Big crates of new clothing, fresh from the factory, sat in town squares; the notion that one should own more clothing than what they were currently wearing was something of a foreign one to the common folk, but... well, they'd get there eventually.

I'd... well, I'd done it. I'd successfully banished poverty from the Red Forest. Everyone had a bedroom of their own, plenty of clothes, and an ample supply of food. There were, naturally, other improvements to be made; at some point, people who weren't starving and desperate would start wanting houses that weren't metal tubes, and people would want goods that weren't strictly critical to basic survival, but... well, right now, it wasn't really occurring to anyone to want those things, and when it did, they'd have a lot more free time with which to make a good try at solving it themselves.

However, while butter was undoubtedly the far more important side of the equation, the Security Dilemma and the Red Queen Effect were quite real, and guns did still matter. While most of the population was focused on assembling house kits and learning to drive, the military- composed mostly of elves who decided to stick with the military even after their mandatory training to Level 5 was over and passed the strict examinations that were necessary because Rachel simply could not afford that many soldiers- had been installing infinity generators at every dungeon gate in the Red Forest to keep them fully operational at all times, making the only remaining throughput limitation the simple fact that a dungeon gate could only spin up a new instance after five minutes, which was still nearly three hundred times the one instance per day rate that the Level 4-7 gates had been restricted to, and a hell of a lot more than the once a month rate of the two Level 10 gates.
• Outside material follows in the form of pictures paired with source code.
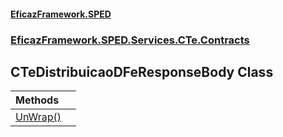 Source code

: #### [EficazFramework.SPED](EficazFrameworkSPED.md 'EficazFramework SPED')
### [EficazFramework.SPED.Services.CTe.Contracts](EficazFramework.SPED.Services.CTe.Contracts.md 'EficazFramework.SPED.Services.CTe.Contracts')

## CTeDistribuicaoDFeResponseBody Class

| Methods | |
| :--- | :--- |
| [UnWrap()](EficazFramework.SPED.Services.CTe.Contracts/CTeDistribuicaoDFeResponseBody/UnWrap().md 'EficazFramework.SPED.Services.CTe.Contracts.CTeDistribuicaoDFeResponseBody.UnWrap()') | |
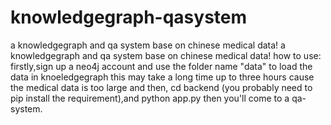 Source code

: # knowledgegraph-qasystem
a knowledgegraph and qa system base on chinese medical data!
a knowledgegraph and qa system base on chinese medical data!
how to use:
firstly,sign up a neo4j account and use the folder name "data" to load the data in knoeledgegraph
this may take a long time up to three hours cause the medical data is too large
and then, cd backend (you probably need to pip install the requirement),and python app.py
then you'll come to a qa-system.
Soon enough, an announcement would be made. That the strict testing of the standing military would be lifted, and that anyone who wanted to continue to train to fight for their kingdom could do so, and that anyone else could be carried through a Level 10 dungeon twice to reach Level 10, with no further expectation of service.

But first, to cut way the hell down on the mortality rates of delving, because we simply could not afford losses...

...I had to start making guns again.